Lines that contain "custom" are to be copied from the material, every one of them.
- - - - - - -
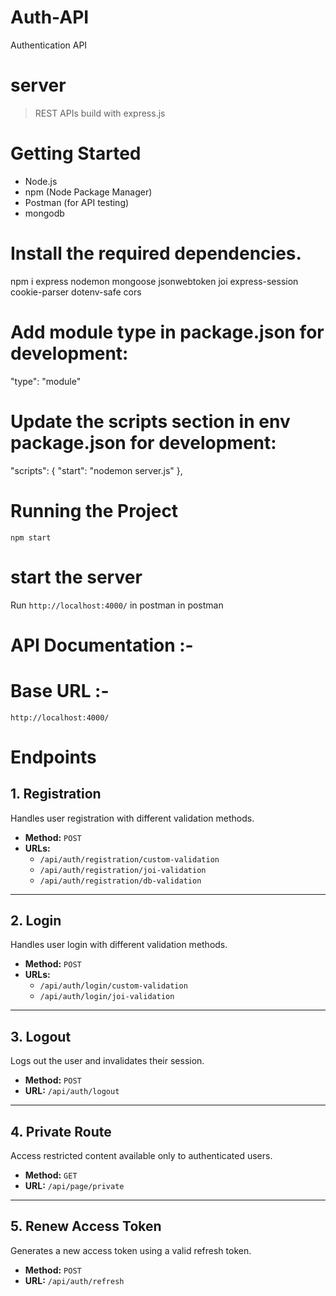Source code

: # Auth-API
Authentication API

# server 

> REST APIs build with express.js

# Getting Started

- Node.js
- npm (Node Package Manager)
- Postman (for API testing)
- mongodb

# Install the required dependencies.

npm i express nodemon mongoose jsonwebtoken joi express-session cookie-parser dotenv-safe cors 

# Add module type in package.json for development:

"type": "module"

# Update the scripts section in env package.json for development:

"scripts": {
"start": "nodemon server.js"
},

# Running the Project

`npm start`

# start the server

Run `http://localhost:4000/` in postman in postman

# API Documentation :-

# Base URL :-

`http://localhost:4000/`

# Endpoints

## 1. Registration
Handles user registration with different validation methods.

- **Method:** `POST`
- **URLs:**
  - `/api/auth/registration/custom-validation`
  - `/api/auth/registration/joi-validation`
  - `/api/auth/registration/db-validation`

---

## 2. Login
Handles user login with different validation methods.

- **Method:** `POST`
- **URLs:**
  - `/api/auth/login/custom-validation`
  - `/api/auth/login/joi-validation`

---

## 3. Logout
Logs out the user and invalidates their session.

- **Method:** `POST`
- **URL:** `/api/auth/logout`

---

## 4. Private Route
Access restricted content available only to authenticated users.

- **Method:** `GET`
- **URL:** `/api/page/private`

---

## 5. Renew Access Token
Generates a new access token using a valid refresh token.

- **Method:** `POST`
- **URL:** `/api/auth/refresh`
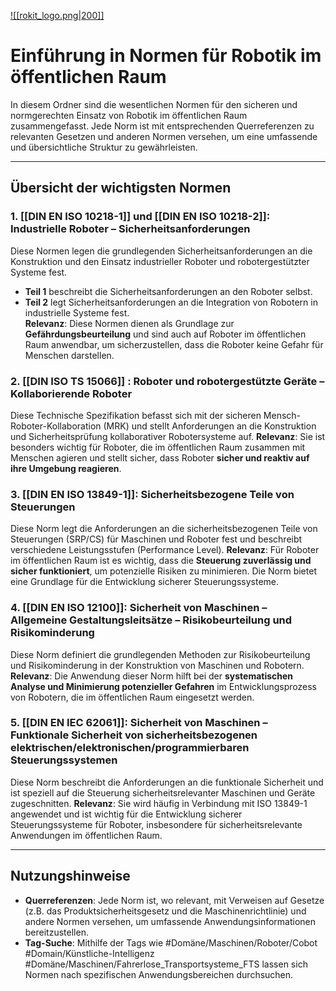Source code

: [![[rokit_logo.png|200]]](https://public-robots.de/)


 # Einführung in Normen für Robotik im öffentlichen Raum

In diesem Ordner sind die wesentlichen Normen für den sicheren und normgerechten Einsatz von Robotik im öffentlichen Raum zusammengefasst. Jede Norm ist mit entsprechenden Querreferenzen zu relevanten Gesetzen und anderen Normen versehen, um eine umfassende und übersichtliche Struktur zu gewährleisten.

---

## Übersicht der wichtigsten Normen

### 1. **[[DIN EN ISO 10218-1]] und [[DIN EN ISO 10218-2]]**: Industrielle Roboter – Sicherheitsanforderungen
   Diese Normen legen die grundlegenden Sicherheitsanforderungen an die Konstruktion und den Einsatz industrieller Roboter und robotergestützter Systeme fest.  
   - **Teil 1** beschreibt die Sicherheitsanforderungen an den Roboter selbst.
   - **Teil 2** legt Sicherheitsanforderungen an die Integration von Robotern in industrielle Systeme fest.  
   **Relevanz**: Diese Normen dienen als Grundlage zur **Gefährdungsbeurteilung** und sind auch auf Roboter im öffentlichen Raum anwendbar, um sicherzustellen, dass die Roboter keine Gefahr für Menschen darstellen.

### 2. **[[DIN ISO TS 15066]]** : Roboter und robotergestützte Geräte – Kollaborierende Roboter
   Diese Technische Spezifikation befasst sich mit der sicheren Mensch-Roboter-Kollaboration (MRK) und stellt Anforderungen an die Konstruktion und Sicherheitsprüfung kollaborativer Robotersysteme auf.
   **Relevanz**: Sie ist besonders wichtig für Roboter, die im öffentlichen Raum zusammen mit Menschen agieren und stellt sicher, dass Roboter **sicher und reaktiv auf ihre Umgebung reagieren**.

### 3. **[[DIN EN ISO 13849-1]]**: Sicherheitsbezogene Teile von Steuerungen
   Diese Norm legt die Anforderungen an die sicherheitsbezogenen Teile von Steuerungen (SRP/CS) für Maschinen und Roboter fest und beschreibt verschiedene Leistungsstufen (Performance Level).
   **Relevanz**: Für Roboter im öffentlichen Raum ist es wichtig, dass die **Steuerung zuverlässig und sicher funktioniert**, um potenzielle Risiken zu minimieren. Die Norm bietet eine Grundlage für die Entwicklung sicherer Steuerungssysteme.

### 4. **[[DIN EN ISO 12100]]**: Sicherheit von Maschinen – Allgemeine Gestaltungsleitsätze – Risikobeurteilung und Risikominderung
   Diese Norm definiert die grundlegenden Methoden zur Risikobeurteilung und Risikominderung in der Konstruktion von Maschinen und Robotern.
   **Relevanz**: Die Anwendung dieser Norm hilft bei der **systematischen Analyse und Minimierung potenzieller Gefahren** im Entwicklungsprozess von Robotern, die im öffentlichen Raum eingesetzt werden.

### 5. **[[DIN EN IEC 62061]]**: Sicherheit von Maschinen – Funktionale Sicherheit von sicherheitsbezogenen elektrischen/elektronischen/programmierbaren Steuerungssystemen
   Diese Norm beschreibt die Anforderungen an die funktionale Sicherheit und ist speziell auf die Steuerung sicherheitsrelevanter Maschinen und Geräte zugeschnitten.
   **Relevanz**: Sie wird häufig in Verbindung mit ISO 13849-1 angewendet und ist wichtig für die Entwicklung sicherer Steuerungssysteme für Roboter, insbesondere für sicherheitsrelevante Anwendungen im öffentlichen Raum.


---

## Nutzungshinweise

- **Querreferenzen**: Jede Norm ist, wo relevant, mit Verweisen auf Gesetze (z.B. das Produktsicherheitsgesetz und die Maschinenrichtlinie) und andere Normen versehen, um umfassende Anwendungsinformationen bereitzustellen.
- **Tag-Suche**: Mithilfe der Tags wie #Domäne/Maschinen/Roboter/Cobot #Domain/Künstliche-Intelligenz #Domäne/Maschinen/Fahrerlose_Transportsysteme_FTS  lassen sich Normen nach spezifischen Anwendungsbereichen durchsuchen. 


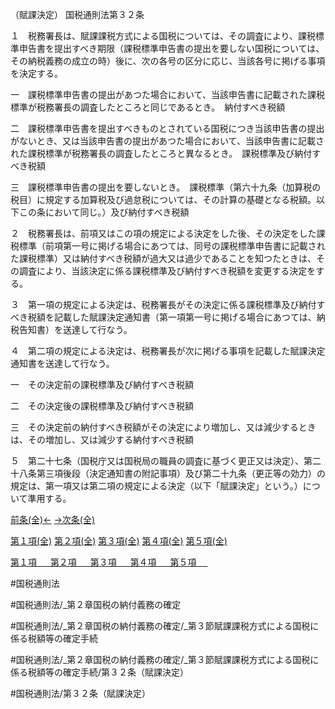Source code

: （賦課決定）
国税通則法第３２条

１　税務署長は、賦課課税方式による国税については、その調査により、課税標準申告書を提出すべき期限（課税標準申告書の提出を要しない国税については、その納税義務の成立の時）後に、次の各号の区分に応じ、当該各号に掲げる事項を決定する。

一　課税標準申告書の提出があつた場合において、当該申告書に記載された課税標準が税務署長の調査したところと同じであるとき。　納付すべき税額

二　課税標準申告書を提出すべきものとされている国税につき当該申告書の提出がないとき、又は当該申告書の提出があつた場合において、当該申告書に記載された課税標準が税務署長の調査したところと異なるとき。　課税標準及び納付すべき税額

三　課税標準申告書の提出を要しないとき。　課税標準（第六十九条（加算税の税目）に規定する加算税及び過怠税については、その計算の基礎となる税額。以下この条において同じ。）及び納付すべき税額

２　税務署長は、前項又はこの項の規定による決定をした後、その決定をした課税標準（前項第一号に掲げる場合にあつては、同号の課税標準申告書に記載された課税標準）又は納付すべき税額が過大又は過少であることを知つたときは、その調査により、当該決定に係る課税標準及び納付すべき税額を変更する決定をする。

３　第一項の規定による決定は、税務署長がその決定に係る課税標準及び納付すべき税額を記載した賦課決定通知書（第一項第一号に掲げる場合にあつては、納税告知書）を送達して行なう。

４　第二項の規定による決定は、税務署長が次に掲げる事項を記載した賦課決定通知書を送達して行なう。

一　その決定前の課税標準及び納付すべき税額

二　その決定後の課税標準及び納付すべき税額

三　その決定前の納付すべき税額がその決定により増加し、又は減少するときは、その増加し、又は減少する納付すべき税額

５　第二十七条（国税庁又は国税局の職員の調査に基づく更正又は決定）、第二十八条第三項後段（決定通知書の附記事項）及び第二十九条（更正等の効力）の規定は、第一項又は第二項の規定による決定（以下「賦課決定」という。）について準用する。

[前条(全)←](国税通則法＿＿＿＿＿第３１条_.md)    [→次条(全)](国税通則法＿＿＿＿＿第３３条_.md)

[第１項(全)](国税通則法＿＿＿＿＿第３２条第１項_.md)  [第２項(全)](国税通則法＿＿＿＿＿第３２条第２項_.md)  [第３項(全)](国税通則法＿＿＿＿＿第３２条第３項_.md)  [第４項(全)](国税通則法＿＿＿＿＿第３２条第４項_.md)  [第５項(全)](国税通則法＿＿＿＿＿第３２条第５項_.md)  

[第１項 　 ](国税通則法＿＿＿＿＿第３２条第１項.md)  [第２項 　 ](国税通則法＿＿＿＿＿第３２条第２項.md)  [第３項 　 ](国税通則法＿＿＿＿＿第３２条第３項.md)  [第４項 　 ](国税通則法＿＿＿＿＿第３２条第４項.md)  [第５項 　 ](国税通則法＿＿＿＿＿第３２条第５項.md)  

#国税通則法

#国税通則法/_第２章国税の納付義務の確定

#国税通則法/_第２章国税の納付義務の確定/_第３節賦課課税方式による国税に係る税額等の確定手続

#国税通則法/_第２章国税の納付義務の確定/_第３節賦課課税方式による国税に係る税額等の確定手続/第３２条（賦課決定）

#国税通則法/第３２条（賦課決定）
- - - - - - -
## SOLVED EXERCISE
  - `/api/auth/registration/custom-validation`
  - `/api/auth/login/custom-validation`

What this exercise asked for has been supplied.